The petfood and pet care industries have been a hotbed of merger and acquisition (M&A) activity for several years now; in fact, even during the recession, that activity picked up, unlike in most other industries. Thus, last week's announcement that Nestlé Purina PetCare had acquired Zuke's Performance Pet Nutrition, a maker of natural, functional treats, came as no real surprise to anyone working in or watching our industry.
Nestlé Purina itself has been on a small buying spree: last year it bought Petfinder.com, an online pet adoption portal. And market research firms and others tracking petfood have speculated the company was in an acquiring mood. For example, in its Pet Food in U.S., 10th Edition report, released last year, Packaged Facts stated: "As the only major player without a leading natural brand originating in the pet specialty channel, Nestlé Purina may also be shopping around, given Mars’ acquisition of Nutro, Procter & Gamble’s purchase of Natura and Del Monte’s acquisition of Natural Balance." To date, Nestlé Purina hasn't acquired a natural petfood maker, but with its line of treats, Zuke's comes close. According to Bloomberg News, reporting on the Zuke's purchase, Nestlé is "seeking to expand in the fast-growing natural petfood business."

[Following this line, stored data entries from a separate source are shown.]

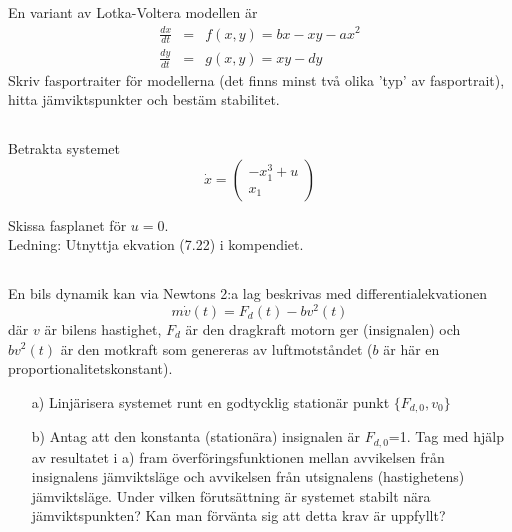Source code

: \subsection{}
En variant av Lotka-Voltera modellen är
\begin{eqnarray*}
\frac{dx}{dt} & = & f(x,y) = bx-xy - ax^2  \\
\frac{dy}{dt} & = & g(x,y) =xy-dy
\end{eqnarray*}
Skriv fasportraiter för modellerna (det finns minst två olika 'typ' av fasportrait),  hitta jämviktspunkter och bestäm stabilitet.

\subsection{}
Betrakta systemet
\[
\dot{x} = \left(
\begin{array}{c}
-x_1^3 + u \\ x_1
\end{array} \right)
\]

Skissa fasplanet för $u = 0$.\\
Ledning: Utnyttja ekvation (7.22) i kompendiet.


\subsection{}
En bils dynamik kan via Newtons 2:a lag beskrivas med
differentialekvationen
\begin{equation*}
m \dot{v}(t)=F_d(t)-bv^2(t)
\end{equation*}
där $v$ är bilens hastighet, $F_d$ är den dragkraft motorn ger
(insignalen) och $bv^2(t)$ är den motkraft som genereras av
luftmotståndet ($b$ är här en proportionalitetskonstant).
\begin{itemize}
\item[a)] Linjärisera systemet runt en godtycklig stationär punkt $\{F_{d,0},v_0\}$

\item[b)] Antag att den konstanta (stationära) insignalen är
  $F_{d,0}$=1. Tag med hjälp av resultatet i a) fram
  överföringsfunktionen mellan avvikelsen från 
  insignalens jämviktsläge och avvikelsen från utsignalens
  (hastighetens) jämviktsläge. Under vilken förutsättning är systemet
  stabilt nära jämviktspunkten? Kan man förvänta sig att detta krav är
  uppfyllt?  
\end{itemize}


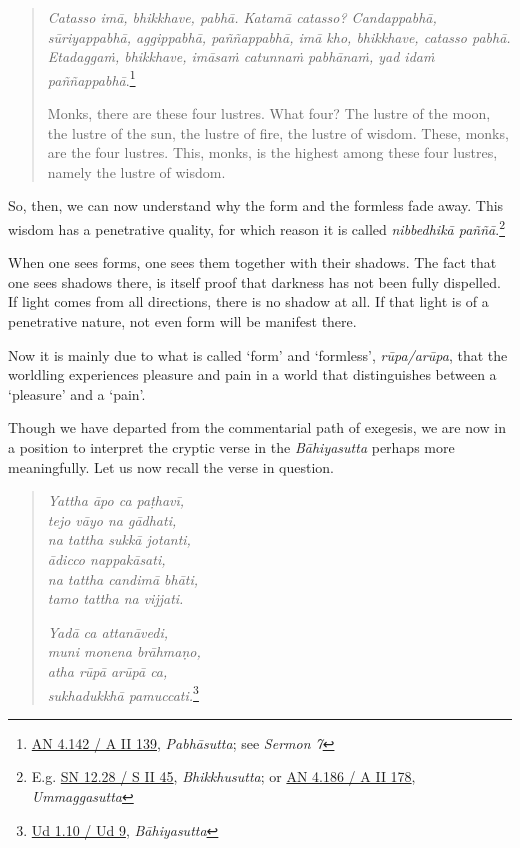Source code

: \begin{quote}
\emph{Catasso imā, bhikkhave, pabhā. Katamā catasso? Candappabhā, sūriyappabhā, aggippabhā, paññappabhā, imā kho, bhikkhave, catasso pabhā. Etadaggaṁ, bhikkhave, imāsaṁ catunnaṁ pabhānaṁ, yad idaṁ paññappabhā}.\footnote{\href{https://suttacentral.net/an4.142/pli/ms}{AN 4.142 / A II 139}, \emph{Pabhāsutta}; see \emph{Sermon 7}}

Monks, there are these four lustres. What four? The lustre of the moon, the lustre of the sun, the lustre of fire, the lustre of wisdom. These, monks, are the four lustres. This, monks, is the highest among these four lustres, namely the lustre of wisdom.
\end{quote}

So, then, we can now understand why the form and the formless fade away. This wisdom has a penetrative quality, for which reason it is called \emph{nibbedhikā paññā}.\footnote{E.g. \href{https://suttacentral.net/sn12.28/pli/ms}{SN 12.28 / S II 45}, \emph{Bhikkhusutta}; or \href{https://suttacentral.net/an4.186/pli/ms}{AN 4.186 / A II 178}, \emph{Ummaggasutta}}

When one sees forms, one sees them together with their shadows. The fact that one sees shadows there, is itself proof that darkness has not been fully dispelled. If light comes from all directions, there is no shadow at all. If that light is of a penetrative nature, not even form will be manifest there.

Now it is mainly due to what is called `form' and `formless', \emph{rūpa/arūpa}, that the worldling experiences pleasure and pain in a world that distinguishes between a `pleasure' and a `pain'.

Though we have departed from the commentarial path of exegesis, we are now in a position to interpret the cryptic verse in the \emph{Bāhiyasutta} perhaps more meaningfully. Let us now recall the verse in question.

\begin{quote}
\emph{Yattha āpo ca paṭhavī,}\\
\emph{tejo vāyo na gādhati,}\\
\emph{na tattha sukkā jotanti,}\\
\emph{ādicco nappakāsati,}\\
\emph{na tattha candimā bhāti,}\\
\emph{tamo tattha na vijjati.}

\emph{Yadā ca attanāvedi,}\\
\emph{muni monena brāhmaṇo,}\\
\emph{atha rūpā arūpā ca,}\\
\emph{sukhadukkhā pamuccati.}\footnote{\href{https://suttacentral.net/ud1.10/pli/ms}{Ud 1.10 / Ud 9}, \emph{Bāhiyasutta}}
\end{quote}

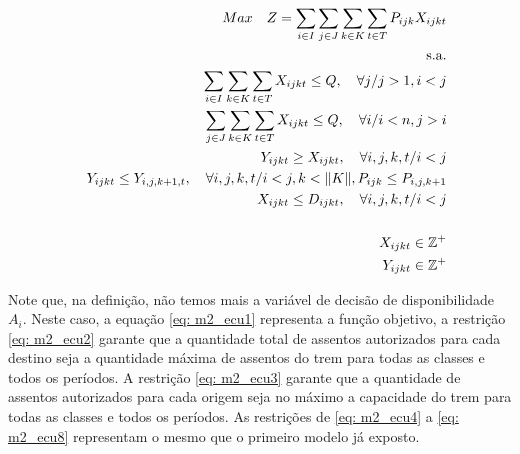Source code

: \renewcommand{\baselinestretch}{0.5}

\begin{eqnarray}
	&& Max \quad Z = \sum_{i\in I} \sum_{j\in J} \sum_{k\in K} \sum_{t\in T} P_{ijk} X_{ijkt}                                             \label{eq: m2_ecu1}   \\
	&& \text{s.a.}  \notag                                                                                                                               \\
	&& \sum_{i\in I}\sum_{k\in K}\sum_{t\in T}X_{ijkt} \leq Q , \quad \forall j / j>1, i<j                                                \label{eq: m2_ecu2}   \\
	&& \sum_{j\in J}\sum_{k\in K}\sum_{t\in T}X_{ijkt} \leq Q , \quad \forall i / i<n, j>i                                                \label{eq: m2_ecu3}   \\
	&& Y_{ijkt} \geq X_{ijkt},  \quad \forall i,j,k,t/ i < j                                                                              \label{eq: m2_ecu4}   \\
	&& Y_{ijkt} \leq Y_{i,j,k+1,t},  \quad \forall i,j,k,t / i < j, k < \lVert K \rVert,  P_{ijk} \leq P_{i,j,k+1}                        \label{eq: m2_ecu5}   \\
	&& X_{ijkt} \leq D_{ijkt},  \quad \forall i,j,k,t/ i < j                                                                              \label{eq: m2_ecu6}   \\[15pt]
	&& X_{ijkt} \in \mathbb{Z}^+                                                                                                           \label{eq: m2_ecu7} \\
	&& Y_{ijkt} \in \mathbb{Z}^+                                                                                                           \label{eq: m2_ecu8}
\end{eqnarray}

Note que, na definição, não temos mais a variável de decisão de disponibilidade \(A_i\). Neste caso, a equação \ref{eq: m2_ecu1} representa a função objetivo, a restrição \ref{eq: m2_ecu2} garante que a quantidade total de assentos autorizados para cada destino seja a quantidade máxima de assentos do trem para todas as classes e todos os períodos. A restrição \ref{eq: m2_ecu3} garante que a quantidade de assentos autorizados para cada origem seja no máximo a capacidade do trem para todas as classes e todos os períodos. As restrições de \ref{eq: m2_ecu4} a \ref{eq: m2_ecu8} representam o mesmo que o primeiro modelo já exposto.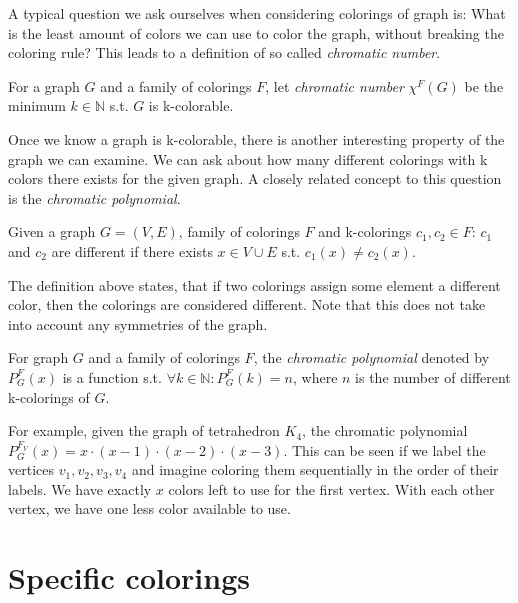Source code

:     A typical question we ask ourselves when considering colorings of graph is: What is the least amount of colors we can use to color the graph, without breaking the coloring rule? This leads to a definition of so called \textit{chromatic number}. 

\begin{definition}
    For a graph $G$ and a family of colorings $F$, let \textit{chromatic number} $\chi ^F (G)$ be the minimum $k \in \mathbb{N}$ s.t. $G$ is k-colorable.
\end{definition}

    Once we know a graph is k-colorable, there is another interesting property of the graph we can examine. We can ask about how many different colorings with k colors there exists for the given graph. A closely related concept to this question is the \textit{chromatic polynomial}.

    \begin{definition}
        Given a graph $G=(V,E)$, family of colorings $F$ and k-colorings $c_1,c_2 \in F$: $c_1$ and $c_2$ are different if there exists $x \in V \cup E$ s.t. $c_1(x) \neq c_2(x)$.
    \end{definition}

    The definition above states, that if two colorings assign some element a different color, then the colorings are considered different. Note that this does not take into account any symmetries of the graph.

    \begin{definition}
        For graph $G$ and a family of colorings $F$, the \textit{chromatic polynomial} denoted by $P^{F}_G(x)$ is a function s.t. $\forall k \in \mathbb{N} : P^{F}_G(k) = n$, where $n$ is the number of different k-colorings of $G$.
    \end{definition}

    For example, given the graph of tetrahedron $K_4$, the chromatic polynomial $P^{F_V}_G(x) = x \cdot (x-1) \cdot (x-2) \cdot (x-3)$. This can be seen if we label the vertices $v_1,v_2,v_3,v_4$ and imagine coloring them sequentially in the order of their labels. We have exactly $x$ colors left to use for the first vertex. With each other vertex, we have one less color available to use. 
    

\section{Specific colorings}

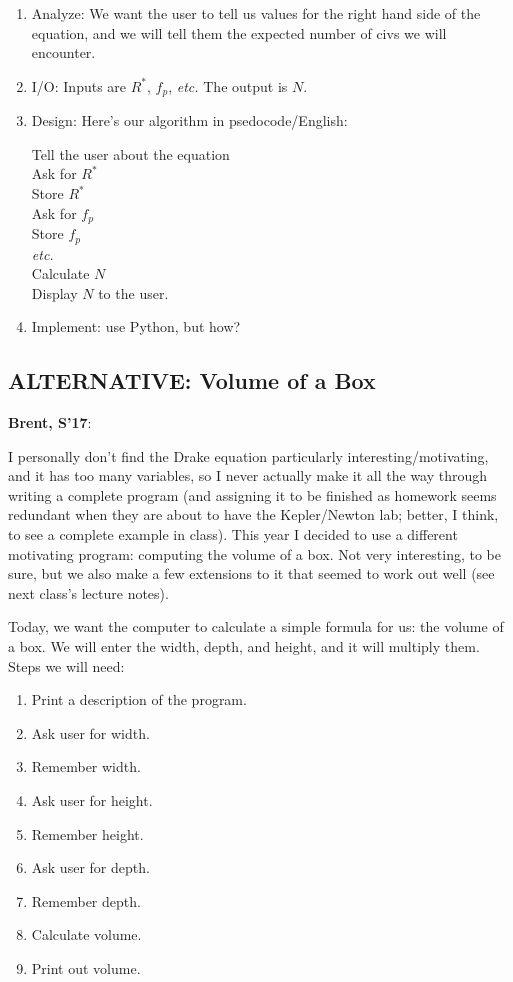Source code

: \documentclass{article}
\newcommand{\etc}{\emph{etc.}\xspace}
\newenvironment{reflect}[1]
{
  \noindent
  \begin{lrbox}{\reflectbox}
    \begin{minipage}[t]{\textwidth}
      \textbf{#1}:
}{
    \end{minipage}
  \end{lrbox}
  \fbox{\usebox{\reflectbox}}
}
\begin{document}
\begin{enumerate}
\item Analyze: We want the user to tell us values for the right hand
  side of the equation, and we will tell them the expected number of
  civs we will encounter.

\item I/O: Inputs are $R^*$, $f_p$, \etc  The output is $N$.

\item Design: Here's our algorithm in psedocode/English:

  Tell the user about the equation \\
  Ask for $R^*$ \\
  Store $R^*$ \\
  Ask for $f_p$ \\
  Store $f_p$ \\
  \etc \\
  Calculate $N$ \\
  Display $N$ to the user.

\item Implement: use Python, but how?

\end{enumerate}

\subsection*{ALTERNATIVE: Volume of a Box}

\begin{reflect}{Brent, S'17}
  I personally don't find the Drake equation particularly
  interesting/motivating, and it has too many variables, so I never
  actually make it all the way through writing a complete program (and
  assigning it to be finished as homework seems redundant when they
  are about to have the Kepler/Newton lab; better, I think, to see a
  complete example in class).  This year I decided to use a different
  motivating program: computing the volume of a box. Not very
  interesting, to be sure, but we also make a few extensions to it
  that seemed to work out well (see next class's lecture notes).
\end{reflect}

Today, we want the computer to calculate a simple formula for us: the
volume of a box.  We will enter the width, depth, and height, and it
will multiply them.  Steps we will need:

\begin{enumerate}
\item Print a description of the program.
\item Ask user for width.
\item Remember width.
\item Ask user for height.
\item Remember height.
\item Ask user for depth.
\item Remember depth.
\item Calculate volume.
\item Print out volume.
\end{enumerate}
\end{document}
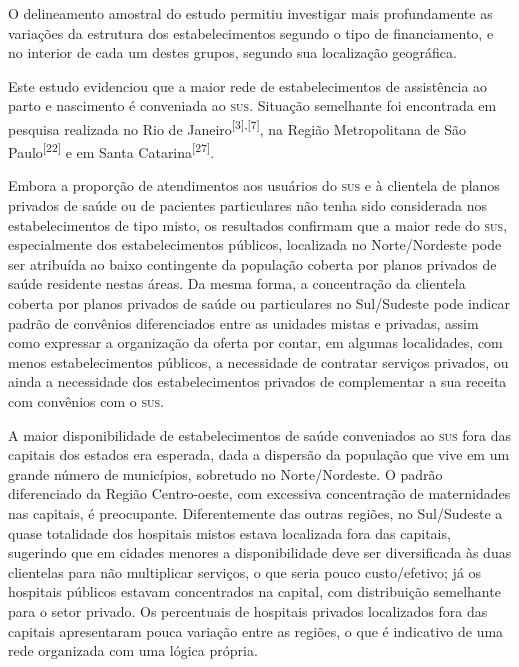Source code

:\documentclass{article}
\begin{document}
O delineamento amostral do estudo permitiu investigar mais profundamente as
variações
da estrutura dos estabelecimentos segundo o tipo de financiamento, e no interior
de
cada um destes grupos, segundo sua localização geográfica.

Este estudo evidenciou que a maior rede de estabelecimentos de assistência ao
parto e
nascimento é conveniada ao \textsc{sus}. Situação semelhante foi encontrada em pesquisa
realizada no Rio de Janeiro\textsuperscript{[}\textsuperscript{3}\textsuperscript{]}\textsuperscript{,}\textsuperscript{[}\textsuperscript{7}\textsuperscript{]}, na Região Metropolitana de São Paulo\textsuperscript{[}\textsuperscript{22}\textsuperscript{]}
e em Santa Catarina\textsuperscript{[}\textsuperscript{27}\textsuperscript{]}.

Embora a proporção de atendimentos aos usuários do \textsc{sus} e à clientela de planos
privados de saúde ou de pacientes particulares não tenha sido considerada nos
estabelecimentos de tipo misto, os resultados confirmam que a maior rede do \textsc{sus},
especialmente dos estabelecimentos públicos, localizada no Norte/Nordeste pode
ser
atribuída ao baixo contingente da população coberta por planos privados de saúde
residente nestas áreas. Da mesma forma, a concentração da clientela coberta por
planos privados de saúde ou particulares no Sul/Sudeste pode indicar padrão de
convênios diferenciados entre as unidades mistas e privadas, assim como
expressar a
organização da oferta por contar, em algumas localidades, com menos
estabelecimentos
públicos, a necessidade de contratar serviços privados, ou ainda a necessidade
dos
estabelecimentos privados de complementar a sua receita com convênios com o \textsc{sus}.

A maior disponibilidade de estabelecimentos de saúde conveniados ao \textsc{sus} fora das
capitais dos estados era esperada, dada a dispersão da população que vive em um
grande número de municípios, sobretudo no Norte/Nordeste. O padrão diferenciado
da
Região Centro-oeste, com excessiva concentração de maternidades nas capitais, é
preocupante. Diferentemente das outras regiões, no Sul/Sudeste a quase
totalidade
dos hospitais mistos estava localizada fora das capitais, sugerindo que em
cidades
menores a disponibilidade deve ser diversificada às duas clientelas para não
multiplicar serviços, o que seria pouco custo/efetivo; já os hospitais públicos
estavam concentrados na capital, com distribuição semelhante para o setor
privado.
Os percentuais de hospitais privados localizados fora das capitais apresentaram
pouca variação entre as regiões, o que é indicativo de uma rede organizada com
uma
lógica própria.
\end{document}
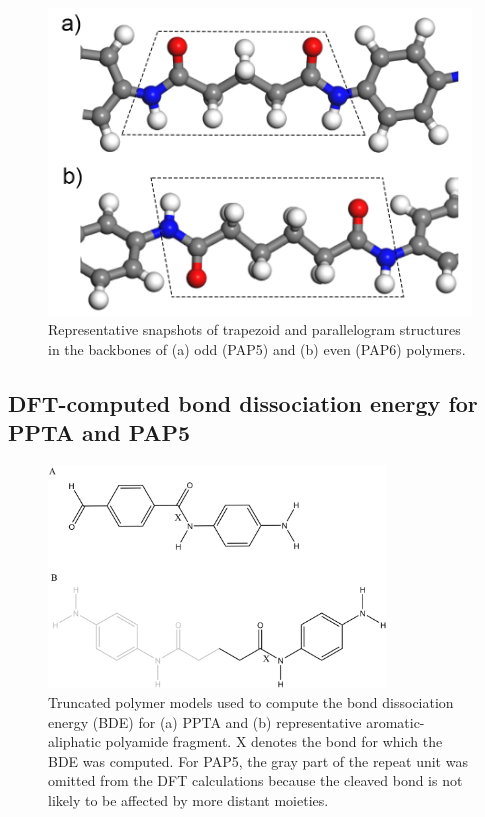 \documentclass[journal=langd5,manuscript=article]{achemso}
\begin{document}
\begin{figure}[h!]
\centering
\includegraphics[scale=0.35]{Figure S3 Parallelogram and Trapezoid.png}
\caption{Representative snapshots of trapezoid and parallelogram structures in the backbones of (a) odd (PAP5) and (b) even (PAP6) polymers. 
}
\label{fig:ParallelogramANDTrapezoid}
\end{figure}

\FloatBarrier
\subsection{DFT-computed bond dissociation energy for PPTA and PAP5}

\begin{figure}[h!]
\centering
\includegraphics[width=0.8\textwidth]{DFT_figure_chemdraw.png}
\caption{Truncated polymer models used to compute the bond dissociation
energy (BDE) for (a) PPTA and (b) representative aromatic-aliphatic polyamide fragment.
X denotes the bond for which the BDE was computed.
For PAP5, the gray part of the repeat unit was omitted from the DFT calculations
because the cleaved bond is not likely to be affected by more distant
moieties.
}
\label{fig:DFT}
\end{figure}
\end{document}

So who, or what, is next? There's no doubt more deals are on the way. All the buzz (off the record, of course!) is still about Del Monte and that, after divesting its human food business last year to focus on pet products, has money and is ready to spend it on acquisitions. However, reports that Del Monte might be targeting P&G's petfood brands (articles and speculation on this were rampant last fall) have died down. In fact, earlier this month, an analyst from Euromonitor said he believes P&G will stay in the pet care sector because its petfood sales actually increased -- only by 2%, but that was better than the performance for some of the company's other business units.
It all makes for interesting gossip and a fun parlor game. But considering that future M&A deals could greatly impact the industry's competitive landscape, it bears watching and waiting for any actual (and possibly inevitable) announcements. Not to mention, remembering that these transactions involve real companies with real products that consumers and pet retailers count on and real employees whose livelihoods might be affected.